Una delle conseguenze più temute della crisi di Governo è l’aumento dell’Iva, ormai il “tormentone” di questa estate.

In attesa di conoscere la sorte del Governo, se finirà a breve o durerà ancora per portare a termine i provvedimenti più urgenti, rimane l’incognita che pesa più di tutte su famiglie e imprese: l’aumento delle aliquote Iva per lo scatto automatico delle clausole di salvaguardia.

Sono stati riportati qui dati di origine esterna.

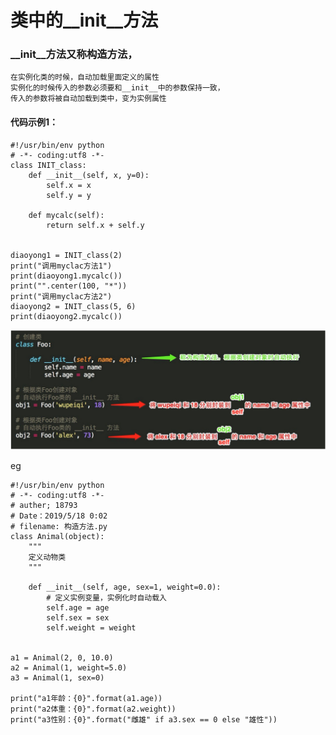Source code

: # 类中的__init__方法

### __init__方法又称构造方法，
    在实例化类的时候，自动加载里面定义的属性
    实例化的时候传入的参数必须要和__init__中的参数保持一致，
    传入的参数将被自动加载到类中，变为实例属性


#### 代码示例1：
```
#!/usr/bin/env python
# -*- coding:utf8 -*-
class INIT_class:
    def __init__(self, x, y=0):
        self.x = x
        self.y = y

    def mycalc(self):
        return self.x + self.y


diaoyong1 = INIT_class(2)
print("调用myclac方法1")
print(diaoyong1.mycalc())
print("".center(100, "*"))
print("调用myclac方法2")
diaoyong2 = INIT_class(5, 6)
print(diaoyong2.mycalc())

```
![](../../_static/class_init.PNG)

eg

``` 
#!/usr/bin/env python
# -*- coding:utf8 -*-
# auther; 18793
# Date：2019/5/18 0:02
# filename: 构造方法.py
class Animal(object):
    """
    定义动物类
    """

    def __init__(self, age, sex=1, weight=0.0):
        # 定义实例变量，实例化时自动载入
        self.age = age
        self.sex = sex
        self.weight = weight


a1 = Animal(2, 0, 10.0)
a2 = Animal(1, weight=5.0)
a3 = Animal(1, sex=0)

print("a1年龄：{0}".format(a1.age))
print("a2体重：{0}".format(a2.weight))
print("a3性别：{0}".format("雌雄" if a3.sex == 0 else "雄性"))

```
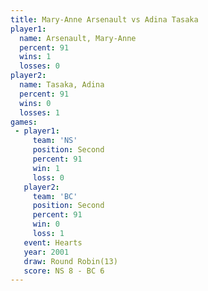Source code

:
 ```yaml
---
title: Mary-Anne Arsenault vs Adina Tasaka
player1:                    
  name: Arsenault, Mary-Anne
  percent: 91               
  wins: 1                   
  losses: 0                 
player2:                    
  name: Tasaka, Adina       
  percent: 91               
  wins: 0                   
  losses: 1                 
games:
 - player1:          
     team: 'NS'      
     position: Second
     percent: 91     
     win: 1          
     loss: 0         
   player2:          
     team: 'BC'      
     position: Second
     percent: 91     
     win: 0          
     loss: 1         
   event: Hearts        
   year: 2001           
   draw: Round Robin(13)
   score: NS 8 - BC 6   
---
```

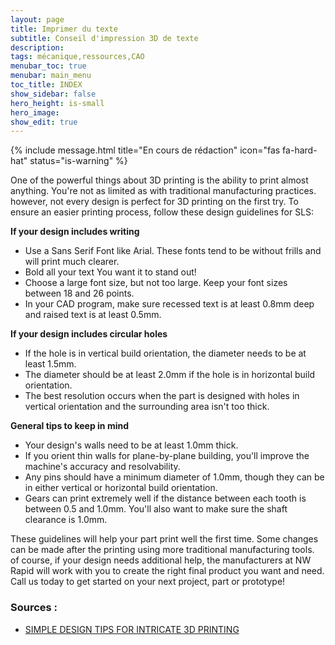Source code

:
 ```yaml
---
layout: page
title: Imprimer du texte
subtitle: Conseil d'impression 3D de texte
description: 
tags: mécanique,ressources,CAO
menubar_toc: true
menubar: main_menu
toc_title: INDEX
show_sidebar: false
hero_height: is-small
hero_image: 
show_edit: true
---
```


{% include message.html 
title="En cours de rédaction"
icon="fas fa-hard-hat"
status="is-warning" %}

One of the powerful things about 3D printing is the ability to print almost anything. You're not as limited as with traditional manufacturing practices. however, not every design is perfect for 3D printing on the first try. To ensure an easier printing process, follow these design guidelines for SLS:

**If your design includes writing**

- Use a Sans Serif Font like Arial. These fonts tend to be without frills and will print much clearer.
- Bold all your text You want it to stand out!
- Choose a large font size, but not too large. Keep your font sizes between 18 and 26 points.
- In your CAD program, make sure recessed text is at least 0.8mm deep and raised text is at least 0.5mm.

**If your design includes circular holes**

- If the hole is in vertical build orientation, the diameter needs to be at least 1.5mm.
- The diameter should be at least 2.0mm if the hole is in horizontal build orientation.
- The best resolution occurs when the part is designed with holes in vertical orientation and the surrounding area isn't too thick.

**General tips to keep in mind**

- Your design's walls need to be at least 1.0mm thick.
- If you orient thin walls for plane-by-plane building, you'll improve the machine's accuracy and resolvability.
- Any pins should have a minimum diameter of 1.0mm, though they can be in either vertical or horizontal build orientation.
- Gears can print extremely well if the distance between each tooth is between 0.5 and 1.0mm. You'll also want to make sure the shaft clearance is 1.0mm.

These guidelines will help your part print well the first time. Some changes can be made after the printing using more traditional manufacturing tools. of course, if your design needs additional help, the manufacturers at NW Rapid will work with you to create the right final product you want and need. Call us today to get started on your next project, part or prototype!

### Sources :

- [SIMPLE DESIGN TIPS FOR INTRICATE 3D PRINTING](https://www.nwrapidmfg.com/simple-designs-tips-for-3d-printing)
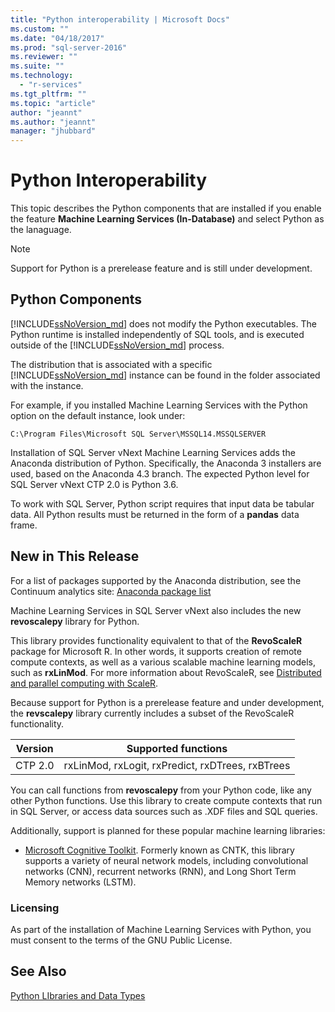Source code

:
 ```yaml
---
title: "Python interoperability | Microsoft Docs"
ms.custom: ""
ms.date: "04/18/2017"
ms.prod: "sql-server-2016"
ms.reviewer: ""
ms.suite: ""
ms.technology: 
  - "r-services"
ms.tgt_pltfrm: ""
ms.topic: "article"
author: "jeannt"
ms.author: "jeannt"
manager: "jhubbard"
---
```

# Python Interoperability

This topic describes the Python components that are installed if you enable the feature **Machine Learning Services (In-Database)** and select Python as the lanaguage.

> [!NOTE]
> Support for Python is a prerelease feature and is still under development.

## Python Components

[!INCLUDE[ssNoVersion_md](../../includes/ssnoversion-md.md)] does not modify the Python executables. The Python runtime is installed independently of SQL tools, and is executed outside of the [!INCLUDE[ssNoVersion_md](../../includes/ssnoversion-md.md)] process.

The distribution that is associated with a specific [!INCLUDE[ssNoVersion_md](../../includes/ssnoversion-md.md)] instance can be found in the folder associated with the instance.

For example, if you installed Machine Learning Services with the Python option on the default instance, look under:

`C:\Program Files\Microsoft SQL Server\MSSQL14.MSSQLSERVER`

Installation of SQL Server vNext Machine Learning Services adds the Anaconda distribution of Python. Specifically, the Anaconda 3 installers are used, based on the Anaconda 4.3 branch. The expected Python level for SQL Server vNext CTP 2.0 is Python 3.6.

To work with SQL Server, Python script requires that input data be tabular data. All Python results must be returned in the form of a **pandas** data frame.

## New in This Release

For a list of packages supported by the Anaconda distribution, see the Continuum analytics site: [Anaconda package list](https://docs.continuum.io/anaconda/pkg-docs)

Machine Learning Services in SQL Server vNext also includes the new **revoscalepy** library for Python.

This library provides functionality equivalent to that of the **RevoScaleR** package for Microsoft R. In other words, it supports creation of remote compute contexts, as well as a various scalable machine learning models, such as **rxLinMod**. For more information about RevoScaleR, see [Distributed and parallel computing with ScaleR](https://msdn.microsoft.com/microsoft-r/scaler-distributed-computing).

Because support for Python is a prerelease feature and under development, the **revscalepy** library currently includes a subset of the RevoScaleR functionality.

| Version| Supported functions |
| ------ | ------ |
| CTP 2.0 | rxLinMod, rxLogit, rxPredict, rxDTrees, rxBTrees|


You can call functions from **revoscalepy** from your Python code, like any other Python functions.
Use this library to create compute contexts that run in SQL Server, or access data sources such as .XDF files and SQL queries.

Additionally, support is planned for these popular machine learning libraries:

+ [Microsoft Cognitive Toolkit](https://www.microsoft.com/research/product/cognitive-toolkit/). Formerly known as CNTK, this library supports a variety of neural network models, including convolutional networks (CNN), recurrent networks (RNN), and Long Short Term Memory networks (LSTM).


### Licensing

As part of the installation of Machine Learning Services with Python, you must consent to the terms of the GNU Public License.

## See Also

[Python LIbraries and Data Types](python-libraries-and-data-types.md)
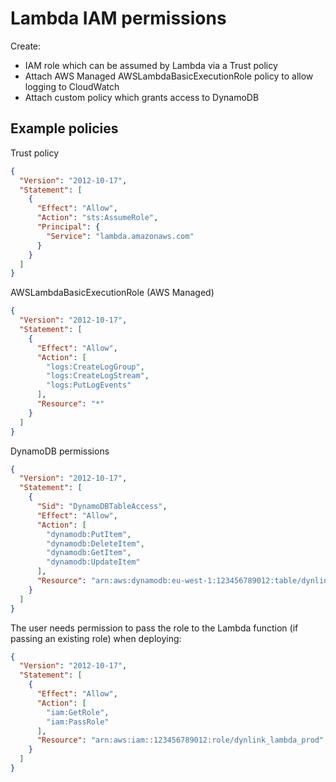 # Lambda IAM permissions

Create:
- IAM role which can be assumed by Lambda via a Trust policy
- Attach AWS Managed AWSLambdaBasicExecutionRole policy to allow logging to CloudWatch
- Attach custom policy which grants access to DynamoDB

## Example policies

Trust policy

```json
{
  "Version": "2012-10-17",
  "Statement": [
    {
      "Effect": "Allow",
      "Action": "sts:AssumeRole",
      "Principal": {
        "Service": "lambda.amazonaws.com"
      }
    }
  ]
}
```

AWSLambdaBasicExecutionRole (AWS Managed)

```json
{
  "Version": "2012-10-17",
  "Statement": [
    {
      "Effect": "Allow",
      "Action": [
        "logs:CreateLogGroup",
        "logs:CreateLogStream",
        "logs:PutLogEvents"
      ],
      "Resource": "*"
    }
  ]
}
```

DynamoDB permissions

```json
{
  "Version": "2012-10-17",
  "Statement": [
    {
      "Sid": "DynamoDBTableAccess",
      "Effect": "Allow",
      "Action": [
        "dynamodb:PutItem",
        "dynamodb:DeleteItem",
        "dynamodb:GetItem",
        "dynamodb:UpdateItem"
      ],
      "Resource": "arn:aws:dynamodb:eu-west-1:123456789012:table/dynlink-links-prod"
    }
  ]
}
```

The user needs permission to pass the role to the Lambda function (if passing an existing role) when deploying:

```json
{
  "Version": "2012-10-17",
  "Statement": [
    {
      "Effect": "Allow",
      "Action": [
        "iam:GetRole",
        "iam:PassRole"
      ],
      "Resource": "arn:aws:iam::123456789012:role/dynlink_lambda_prod"
    }
  ]
}
```
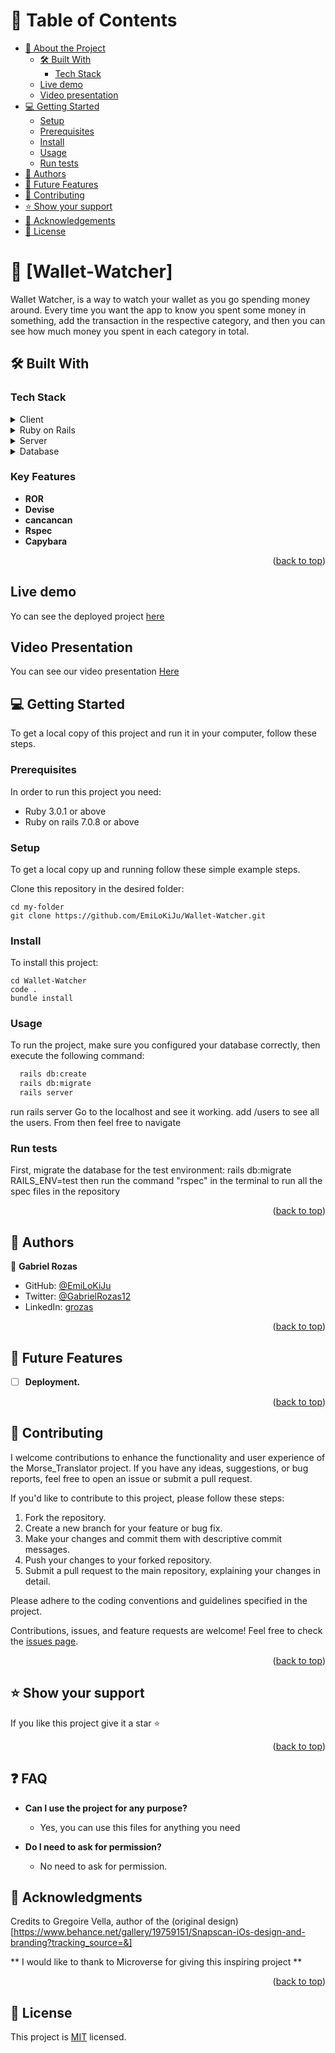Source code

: <a name="Wallet-Watcher"></a>

# 📗 Table of Contents

- [📖 About the Project](#about-project)
  - [🛠 Built With](#built-with)
    - [Tech Stack](#tech-stack)
  - [Live demo](#live-demo)
  - [Video presentation](#video-presentation)
- [💻 Getting Started](#getting-started)
  - [Setup](#setup)
  - [Prerequisites](#prerequisites)
  - [Install](#install)
  - [Usage](#usage)
  - [Run tests](#run-tests)
- [👥 Authors](#authors)
- [🔭 Future Features](#future-features)
- [🤝 Contributing](#contributing)
- [⭐️ Show your support](#support)
- [🙏 Acknowledgements](#acknowledgements)
- [📝 License](#license)

<!-- PROJECT DESCRIPTION -->

# 📖 [Wallet-Watcher] <a name="about-project"></a>
Wallet Watcher, is a way to watch your wallet as you go spending money around. Every time you want the app to know you spent some money in something, add the transaction in the respective category, and then you can see how much money you spent in each category in total.

## 🛠 Built With <a name="built-with"></a>

### Tech Stack <a name="tech-stack"></a>

<details>
  <summary>Client</summary>
  <ul>
    <li><a href="https://www.ruby-lang.org/en/">Ruby</a></li>
    <li><a href="https://rubyonrails.org/">Ruby on Rails</a></li>
  </ul>
</details>

<details>
  <summary>Ruby on Rails</summary>
  <ul>
    <li><a href="https://guides.rubyonrails.org/getting_started.html#what-is-rails-questionmark">Ruby on Rails introduction</a></li>
  </ul>
</details>

<details>
  <summary>Server</summary>
  <ul>
    <li><a href="">N/A</a></li>
  </ul>
</details>

<details>
<summary>Database</summary>
  <ul>
    <li><a href="https://www.postgresql.org/">PostgreSQL</a></li>
  </ul>
</details>

<!-- Features -->

### Key Features <a name="key-features"></a>

- **ROR**
- **Devise**
- **cancancan**
- **Rspec**
- **Capybara**

<p align="right">(<a href="#readme-top">back to top</a>)</p>

## Live demo <a name="live-demo"></a>

Yo can see the deployed project [here](https://wallet-watcher.onrender.com)

## Video Presentation <a name="video-presentation"></a>

You can see our video presentation [Here](https://drive.google.com/file/d/1250-zLJRpiPIB8yBhr1lqceIQSeG-SH0/view?usp=sharing)

## 💻 Getting Started <a name="getting-started"></a>
<!-- https://github.com/EmiLoKiJu/Wallet-Watcher -->

To get a local copy of this project and run it in your computer, follow these steps.

### Prerequisites

In order to run this project you need:
- Ruby 3.0.1 or above
- Ruby on rails 7.0.8 or above

### Setup

To get a local copy up and running follow these simple example steps.

Clone this repository in the desired folder:
```
cd my-folder
git clone https://github.com/EmiLoKiJu/Wallet-Watcher.git
```

### Install

To install this project:
```
cd Wallet-Watcher
code .
bundle install
```
### Usage

To run the project, make sure you configured your database correctly, then execute the following command:
```sh
  rails db:create
  rails db:migrate
  rails server
```
run rails server
Go to the localhost and see it working.
add /users to see all the users. From then feel free to navigate

### Run tests

First, migrate the database for the test environment:
rails db:migrate RAILS_ENV=test
then run the command "rspec" in the terminal to run all the spec files in the repository

<p align="right">(<a href="#Wallet-Watcher">back to top</a>)</p>

<!-- AUTHORS -->
## 👥 Authors <a name="authors"></a>

👤 **Gabriel Rozas**
- GitHub: [@EmiLoKiJu](https://github.com/EmiLoKiJu)
- Twitter: [@GabrielRozas12](https://twitter.com/GabrielRozas12)
- LinkedIn: [grozas](https://www.linkedin.com/in/grozas/)

<p align="right">(<a href="#Wallet-Watcher">back to top</a>)</p>

<!-- FUTURE FEATURES -->

## 🔭 Future Features <a name="future-features"></a>

- [ ] **Deployment.**

<p align="right">(<a href="#Wallet-Watcher">back to top</a>)</p>

<!-- CONTRIBUTING -->

## 🤝 Contributing <a name="contributing"></a>

I welcome contributions to enhance the functionality and user experience of the Morse_Translator project. If you have any ideas, suggestions, or bug reports, feel free to open an issue or submit a pull request.

If you'd like to contribute to this project, please follow these steps:

1. Fork the repository.
2. Create a new branch for your feature or bug fix.
3. Make your changes and commit them with descriptive commit messages.
4. Push your changes to your forked repository.
5. Submit a pull request to the main repository, explaining your changes in detail.

Please adhere to the coding conventions and guidelines specified in the project.

Contributions, issues, and feature requests are welcome!
Feel free to check the [issues page](../../issues).

<p align="right">(<a href="#Wallet-Watcher">back to top</a>)</p>

<!-- SUPPORT -->

## ⭐️ Show your support <a name="support"></a>

If you like this project give it a star ⭐️

<p align="right">(<a href="#Wallet-Watcher">back to top</a>)</p>

<!-- FAQ -->

## ❓ FAQ <a name="faq"></a>

- **Can I use the project for any purpose?**

  - Yes, you can use this files for anything you need

- **Do I need to ask for permission?**

  - No need to ask for permission.


<!-- ACKNOWLEDGEMENTS -->

## 🙏 Acknowledgments <a name="acknowledgements"></a>

Credits to Gregoire Vella, author of the (original design)[https://www.behance.net/gallery/19759151/Snapscan-iOs-design-and-branding?tracking_source=&]

** I would like to thank to Microverse for giving this inspiring project **

<p align="right">(<a href="#Wallet-Watcher">back to top</a>)</p>

<!-- LICENSE -->

## 📝 License <a name="license"></a>

This project is [MIT](./LICENSE) licensed.
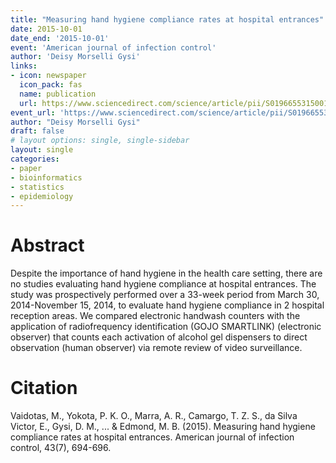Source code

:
 ```yaml
---
title: "Measuring hand hygiene compliance rates at hospital entrances"
date: 2015-10-01
date_end: '2015-10-01'
event: 'American journal of infection control'
author: 'Deisy Morselli Gysi'
links:
- icon: newspaper
  icon_pack: fas
  name: publication
  url: https://www.sciencedirect.com/science/article/pii/S0196655315001534
event_url: 'https://www.sciencedirect.com/science/article/pii/S0196655315001534'
author: "Deisy Morselli Gysi"
draft: false
# layout options: single, single-sidebar
layout: single
categories:
- paper
- bioinformatics
- statistics
- epidemiology
---
```


# Abstract

Despite the importance of hand hygiene in the health care setting, there are no studies evaluating hand hygiene compliance at hospital entrances.
The study was prospectively performed over a 33-week period from March 30, 2014-November 15, 2014, to evaluate hand hygiene compliance in 2 hospital reception areas. We compared electronic handwash counters with the application of radiofrequency identification (GOJO SMARTLINK) (electronic observer) that counts each activation of alcohol gel dispensers to direct observation (human observer) via remote review of video surveillance.

# Citation
Vaidotas, M., Yokota, P. K. O., Marra, A. R., Camargo, T. Z. S., da Silva Victor, E., Gysi, D. M., ... & Edmond, M. B. (2015). Measuring hand hygiene compliance rates at hospital entrances. American journal of infection control, 43(7), 694-696.
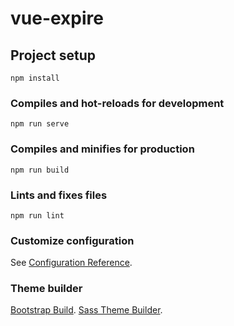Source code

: # vue-expire

## Project setup
```
npm install
```

### Compiles and hot-reloads for development
```
npm run serve
```

### Compiles and minifies for production
```
npm run build
```

### Lints and fixes files
```
npm run lint
```

### Customize configuration
See [Configuration Reference](https://cli.vuejs.org/config/).

### Theme builder
[Bootstrap Build](https://bootstrap.build/app).
[Sass Theme Builder](https://themebuilder.telerik.com/kendo-vue-ui).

Dal 2011, i governi hanno fatto ricorso ogni anno alle cosiddette clausole di salvaguardia per garantire la stabilità di bilancio e il rispetto dei vincoli europei. Le clausole prevedono l’aumento automatico delle aliquote Iva a copertura delle spese, ma tutti gli anni sono state neutralizzate trovando altre coperture finanziarie. Dal 2011 a oggi, ogni manovra ha funzionato in questo modo, stanziando delle risorse per scongiurare il temuto aumento delle aliquote.

Quest’anno, però, la situazione è particolarmente complicata per due motivi: il primo è la somma necessaria ad evitare gli aumenti, ben 23,1 miliardi di euro, la più alta degli ultimi anni, prevista dalla legge di Bilancio dello scorso anno; il secondo è appunto la crisi di Governo che rischia di mandare l’esecutivo in esercizio provvisorio, se si andrà ad elezioni anticipate in autunno, con la conseguenza che non si farà in tempo ad approvare la manovra economica  e il governo provvisorio dovrà limitarsi agli atti di ordinaria amministrazione. Questo significa impossibilità di stanziare le somme per evitare l’aumento dell’Iva, operazione già difficile di per sé.

Se non saranno trovate delle soluzioni, il 1° gennaio 2020 scatteranno le clausole di salvaguardia e gli aumenti dell’Iva: l’aliquota ordinaria oggi al 22% salirebbe al 25,2%, quella ridotta dal 10% al 13%. Un incremento che potrebbe avere un effetto devastante sui consumi.

Mentre si studiano le soluzioni per evitare questo infausto scenario, con le associazioni di consumatori, imprenditori, artigiani e commercianti sul piede di guerra – il Codacons ha annunciato lo sciopero dei consumi -, vengono avanzate delle proposte sul reperimento delle risorse necessarie ad evitare l’aumento dell’Iva.

Una di queste è quella di intervenire con una riforma fiscale ecologica che aiuterebbe a recuperare somme importanti, non solo per coprire gli aumenti Iva ma anche per ridurre, almeno in parte, le tasse sul lavoro. Si tratta di un progetto ambizioso e complesso, dal quale potrebbe trarne un importante giovamento l’economia italiana insieme all’ambiente, proposto qualche anno fa dall’Agenzia europea dell’ambiente (Eea).

Questa complessa riforma fiscale prevede l’introduzione di tasse ambientali e la rimozione di sussidi ritenuti impropri. Proposte, peraltro, contenute anche nel dossier presentato di recente dal ministro dell’Ambiente Sergio Costa, che prevede il taglio degli incentivi antiecologici come quello sul gasolio, che paga un’accisa inferiore rispetto alla benzina.

Per alcune categorie non saranno misure indolori, tuttavia saranno importanti per la tutela dell’ambiente e molto utili nel reperimento delle risorse necessarie ad evitare l’aumento dell’Iva e finanziare anche altri provvedimenti. Con la riforma fiscale ecologica si conta infatti di reperire circa 25 miliardi di euro.

Tra i provvedimenti proposti nell’ambito di questa riforma ci sono gli aumenti delle tasse sulle sulle risorse naturali e sulle emissioni, impiegando il gettito generato sia per evitare gli aumenti dell’Iva, ma anche ridurre il cuneo fiscale sul lavoro e finanziare gli investimenti pubblici nella green economy.

Allo stesso tempo, le tasse ambientali avranno l’effetto di disincentivare abitudini e comportamenti inquinanti, portando benefici all’ambiente. Anche l’Iva potrebbe essere ripensata, aumentando l’aliquota per quei beni e servizi con impatto ecologico.

Una riforma fiscale del genere porterebbe numerosi vantaggi, ma occorre un’ampia visione soprattutto a lungo termine per realizzarla.